I was completely puzzled by this behavior. The strangest part was that it happened for some images but not for others. Even more interesting, this behavior was not unique to RoboFlow. It also happened in Label Studio, and the strangest part was that the bug was consistent between the two platforms. But when I inspected it in locally in MacOS Preview and Python, the pre-annotations were correct. What was going on?

This is how the image and the pre-annotations looked in Label Studio.

This is how the image and the pre-annotations looked in Label Studio.

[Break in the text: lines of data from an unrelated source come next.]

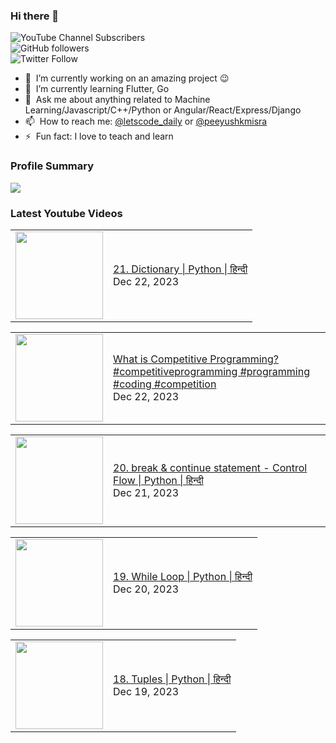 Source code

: ### Hi there 👋

![YouTube Channel Subscribers](https://img.shields.io/youtube/channel/subscribers/UCgmk1KXmrHXt_DO0kScyVmQ?style=social)  
![GitHub followers](https://img.shields.io/github/followers/misrapk?style=social)  
![Twitter Follow](https://img.shields.io/twitter/follow/peeyushkmisra?style=social)

- 🔭 &nbsp;I’m currently working on an amazing project :wink:
- 🌱 &nbsp;I’m currently learning Flutter, Go
- 💬 &nbsp;Ask me about anything related to Machine Learning/Javascript/C++/Python or Angular/React/Express/Django
- 📫 &nbsp;How to reach me: [@letscode_daily](https://www.instagram.com/letscode_daily/) or [@peeyushkmisra](https://www.instagram.com/peeyushkmisra/)
- ⚡ &nbsp;Fun fact: I love to teach and learn


### Profile Summary

![](https://github-profile-summary-cards.vercel.app/api/cards/profile-details?username=misrapk&theme=dracula)

### Latest Youtube Videos

<!-- YOUTUBE:START --><table><tr><td><a href="https://www.youtube.com/watch?v=-8IMJl0_rrg"><img width="140px" src="https://i.ytimg.com/vi/-8IMJl0_rrg/mqdefault.jpg"></a></td>
<td><a href="https://www.youtube.com/watch?v=-8IMJl0_rrg">21. Dictionary | Python | हिन्दी</a><br/>Dec 22, 2023</td></tr></table>
<table><tr><td><a href="https://www.youtube.com/watch?v=AM9ibLYlUcw"><img width="140px" src="https://i.ytimg.com/vi/AM9ibLYlUcw/mqdefault.jpg"></a></td>
<td><a href="https://www.youtube.com/watch?v=AM9ibLYlUcw">What is Competitive Programming? #competitiveprogramming  #programming #coding #competition</a><br/>Dec 22, 2023</td></tr></table>
<table><tr><td><a href="https://www.youtube.com/watch?v=E8d0F2e5aXM"><img width="140px" src="https://i.ytimg.com/vi/E8d0F2e5aXM/mqdefault.jpg"></a></td>
<td><a href="https://www.youtube.com/watch?v=E8d0F2e5aXM">20. break &amp; continue statement - Control Flow | Python | हिन्दी</a><br/>Dec 21, 2023</td></tr></table>
<table><tr><td><a href="https://www.youtube.com/watch?v=OizC804k9K4"><img width="140px" src="https://i.ytimg.com/vi/OizC804k9K4/mqdefault.jpg"></a></td>
<td><a href="https://www.youtube.com/watch?v=OizC804k9K4">19. While Loop | Python | हिन्दी</a><br/>Dec 20, 2023</td></tr></table>
<table><tr><td><a href="https://www.youtube.com/watch?v=9pSMcLcOU50"><img width="140px" src="https://i.ytimg.com/vi/9pSMcLcOU50/mqdefault.jpg"></a></td>
<td><a href="https://www.youtube.com/watch?v=9pSMcLcOU50">18. Tuples | Python | हिन्दी</a><br/>Dec 19, 2023</td></tr></table>
<!-- YOUTUBE:END -->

It turns out that when you take a picture with a smartphone, the phone’s orientation is recorded in the image’s metadata. Many applications (e.g., MacOS Preview and Python’s Pillow) use this information to display the image in the correct orientation. However, not all software and websites do this. Normally, this is not a big issue, but it is a big problem in an active learning pipeline. In my case, my pipeline opened the image with Pillow, which rotated the image based on the metadata, and thus, the pre-annotations were created based on this rotated version. When it uploaded the images to RoboFlow or Label Studio, you upload both the image and the annotations. However, when RoboFlow and Label Studio display the image in their UI, they ignore the orientation metedata and thus the annotations do not align anymore.

How do we fix this?

The problem is that the metadata is not used consistently between different software. So, the best way to fix this is to read the metadata once, rotate the image to the correct orientation, and then save the image without the metadata. This way, everyone will display the image consistently. Luckily, we can fix this with Python using the function below. It reads the metadata. If there is any orientation metadata and the orientation is not the default, it rotates the image. Then, the updated image is returned without the metadata.

from PIL import Image

def _fix_rotation(image: Image) -> Image:  
    # Read the metadata of the image
    exif = image._getexif()  
    # The metadata key for the orientation of the image
    orientation_key = 274
    no_orientation_metadata_present = exif is None or orientation_key not in exif
    if no_orientation_metadata_present:
        # Do nothing
        return image
    
    orientation = exif[orientation_key]
    # The rotation values are represented using integer values 
    # that map to the following degrees
    rotation_values = {3: 180, 6: 270, 8: 90}  
    if orientation in rotation_values:  
        return image.rotate(rotation_values[orientation], expand=True)  
  
    return image

This orientation bug is very subtle but sadly very common. Therefore, you should always remove the orientation metadata from any image before labeling it. Better safe than sorry.